**Task brief**
Word for word, repeat all of the entries.

Start of Block

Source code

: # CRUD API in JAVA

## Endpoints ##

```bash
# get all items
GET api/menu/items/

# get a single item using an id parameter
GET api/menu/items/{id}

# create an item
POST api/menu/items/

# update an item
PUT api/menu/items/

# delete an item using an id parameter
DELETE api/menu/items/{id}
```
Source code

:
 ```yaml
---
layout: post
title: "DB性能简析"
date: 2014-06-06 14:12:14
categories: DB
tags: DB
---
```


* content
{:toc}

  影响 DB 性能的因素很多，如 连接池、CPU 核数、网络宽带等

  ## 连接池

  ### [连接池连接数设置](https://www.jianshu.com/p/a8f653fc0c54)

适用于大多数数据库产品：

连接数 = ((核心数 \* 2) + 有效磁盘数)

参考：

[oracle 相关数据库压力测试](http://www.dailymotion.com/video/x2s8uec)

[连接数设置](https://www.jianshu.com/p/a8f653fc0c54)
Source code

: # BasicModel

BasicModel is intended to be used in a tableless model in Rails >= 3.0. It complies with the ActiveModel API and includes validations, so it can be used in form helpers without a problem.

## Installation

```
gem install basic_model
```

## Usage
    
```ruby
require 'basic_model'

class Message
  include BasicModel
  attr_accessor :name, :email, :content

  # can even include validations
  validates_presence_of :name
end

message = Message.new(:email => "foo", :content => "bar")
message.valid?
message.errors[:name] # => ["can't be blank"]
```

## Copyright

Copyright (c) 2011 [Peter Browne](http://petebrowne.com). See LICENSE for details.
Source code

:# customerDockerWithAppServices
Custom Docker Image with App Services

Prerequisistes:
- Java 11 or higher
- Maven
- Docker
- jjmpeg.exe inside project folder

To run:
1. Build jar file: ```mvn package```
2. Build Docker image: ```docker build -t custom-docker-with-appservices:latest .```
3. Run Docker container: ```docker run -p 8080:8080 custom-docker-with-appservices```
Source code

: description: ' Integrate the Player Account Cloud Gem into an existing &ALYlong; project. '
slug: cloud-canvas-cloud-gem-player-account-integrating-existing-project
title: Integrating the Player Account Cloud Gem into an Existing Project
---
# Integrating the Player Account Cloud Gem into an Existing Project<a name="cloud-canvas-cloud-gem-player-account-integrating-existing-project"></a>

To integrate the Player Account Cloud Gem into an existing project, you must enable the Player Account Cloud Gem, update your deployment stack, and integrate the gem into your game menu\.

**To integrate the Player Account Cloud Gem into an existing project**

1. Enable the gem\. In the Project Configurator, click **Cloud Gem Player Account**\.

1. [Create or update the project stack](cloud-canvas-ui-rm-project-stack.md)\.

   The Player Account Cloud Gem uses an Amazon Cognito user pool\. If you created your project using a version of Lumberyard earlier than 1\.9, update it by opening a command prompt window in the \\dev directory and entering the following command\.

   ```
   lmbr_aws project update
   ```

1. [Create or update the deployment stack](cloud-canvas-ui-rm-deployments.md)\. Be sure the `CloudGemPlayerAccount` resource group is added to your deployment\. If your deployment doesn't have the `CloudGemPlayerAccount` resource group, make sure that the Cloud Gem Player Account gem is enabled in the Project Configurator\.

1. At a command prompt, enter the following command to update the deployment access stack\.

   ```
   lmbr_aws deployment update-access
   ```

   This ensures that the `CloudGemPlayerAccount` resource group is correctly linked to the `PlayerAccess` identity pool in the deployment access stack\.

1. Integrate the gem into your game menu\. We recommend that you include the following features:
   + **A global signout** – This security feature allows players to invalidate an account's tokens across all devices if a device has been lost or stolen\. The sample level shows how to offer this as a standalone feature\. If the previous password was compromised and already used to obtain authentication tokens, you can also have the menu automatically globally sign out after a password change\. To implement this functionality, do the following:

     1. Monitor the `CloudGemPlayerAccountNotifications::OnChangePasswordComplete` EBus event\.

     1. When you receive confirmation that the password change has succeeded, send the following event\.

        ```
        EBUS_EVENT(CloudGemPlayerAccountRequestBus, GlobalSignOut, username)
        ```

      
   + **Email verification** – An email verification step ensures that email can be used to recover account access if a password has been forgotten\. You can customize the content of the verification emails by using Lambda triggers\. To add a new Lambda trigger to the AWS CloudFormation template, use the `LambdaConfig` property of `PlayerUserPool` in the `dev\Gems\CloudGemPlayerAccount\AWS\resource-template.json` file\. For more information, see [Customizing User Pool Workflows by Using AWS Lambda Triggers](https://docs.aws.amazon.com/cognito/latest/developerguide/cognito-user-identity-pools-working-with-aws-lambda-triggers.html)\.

End of Block

**Finished task**
Source code

: # CRUD API in JAVA

## Endpoints ##

```bash
# get all items
GET api/menu/items/

# get a single item using an id parameter
GET api/menu/items/{id}

# create an item
POST api/menu/items/

# update an item
PUT api/menu/items/

# delete an item using an id parameter
DELETE api/menu/items/{id}
```
Source code

:
 ```yaml
---
layout: post
title: "DB性能简析"
date: 2014-06-06 14:12:14
categories: DB
tags: DB
---
```


* content
{:toc}

  影响 DB 性能的因素很多，如 连接池、CPU 核数、网络宽带等

  ## 连接池

  ### [连接池连接数设置](https://www.jianshu.com/p/a8f653fc0c54)

适用于大多数数据库产品：

连接数 = ((核心数 \* 2) + 有效磁盘数)

参考：

[oracle 相关数据库压力测试](http://www.dailymotion.com/video/x2s8uec)

[连接数设置](https://www.jianshu.com/p/a8f653fc0c54)
Source code

: # BasicModel

BasicModel is intended to be used in a tableless model in Rails >= 3.0. It complies with the ActiveModel API and includes validations, so it can be used in form helpers without a problem.

## Installation

```
gem install basic_model
```

## Usage
    
```ruby
require 'basic_model'

class Message
  include BasicModel
  attr_accessor :name, :email, :content

  # can even include validations
  validates_presence_of :name
end

message = Message.new(:email => "foo", :content => "bar")
message.valid?
message.errors[:name] # => ["can't be blank"]
```

## Copyright

Copyright (c) 2011 [Peter Browne](http://petebrowne.com). See LICENSE for details.
Source code

:# customerDockerWithAppServices
Custom Docker Image with App Services

Prerequisistes:
- Java 11 or higher
- Maven
- Docker
- jjmpeg.exe inside project folder

To run:
1. Build jar file: ```mvn package```
2. Build Docker image: ```docker build -t custom-docker-with-appservices:latest .```
3. Run Docker container: ```docker run -p 8080:8080 custom-docker-with-appservices```
Source code

: description: ' Integrate the Player Account Cloud Gem into an existing &ALYlong; project. '
slug: cloud-canvas-cloud-gem-player-account-integrating-existing-project
title: Integrating the Player Account Cloud Gem into an Existing Project
---
# Integrating the Player Account Cloud Gem into an Existing Project<a name="cloud-canvas-cloud-gem-player-account-integrating-existing-project"></a>

To integrate the Player Account Cloud Gem into an existing project, you must enable the Player Account Cloud Gem, update your deployment stack, and integrate the gem into your game menu\.

**To integrate the Player Account Cloud Gem into an existing project**

1. Enable the gem\. In the Project Configurator, click **Cloud Gem Player Account**\.

1. [Create or update the project stack](cloud-canvas-ui-rm-project-stack.md)\.

   The Player Account Cloud Gem uses an Amazon Cognito user pool\. If you created your project using a version of Lumberyard earlier than 1\.9, update it by opening a command prompt window in the \\dev directory and entering the following command\.

   ```
   lmbr_aws project update
   ```

1. [Create or update the deployment stack](cloud-canvas-ui-rm-deployments.md)\. Be sure the `CloudGemPlayerAccount` resource group is added to your deployment\. If your deployment doesn't have the `CloudGemPlayerAccount` resource group, make sure that the Cloud Gem Player Account gem is enabled in the Project Configurator\.

1. At a command prompt, enter the following command to update the deployment access stack\.

   ```
   lmbr_aws deployment update-access
   ```

   This ensures that the `CloudGemPlayerAccount` resource group is correctly linked to the `PlayerAccess` identity pool in the deployment access stack\.

1. Integrate the gem into your game menu\. We recommend that you include the following features:
   + **A global signout** – This security feature allows players to invalidate an account's tokens across all devices if a device has been lost or stolen\. The sample level shows how to offer this as a standalone feature\. If the previous password was compromised and already used to obtain authentication tokens, you can also have the menu automatically globally sign out after a password change\. To implement this functionality, do the following:

     1. Monitor the `CloudGemPlayerAccountNotifications::OnChangePasswordComplete` EBus event\.

     1. When you receive confirmation that the password change has succeeded, send the following event\.

        ```
        EBUS_EVENT(CloudGemPlayerAccountRequestBus, GlobalSignOut, username)
        ```

      
   + **Email verification** – An email verification step ensures that email can be used to recover account access if a password has been forgotten\. You can customize the content of the verification emails by using Lambda triggers\. To add a new Lambda trigger to the AWS CloudFormation template, use the `LambdaConfig` property of `PlayerUserPool` in the `dev\Gems\CloudGemPlayerAccount\AWS\resource-template.json` file\. For more information, see [Customizing User Pool Workflows by Using AWS Lambda Triggers](https://docs.aws.amazon.com/cognito/latest/developerguide/cognito-user-identity-pools-working-with-aws-lambda-triggers.html)\.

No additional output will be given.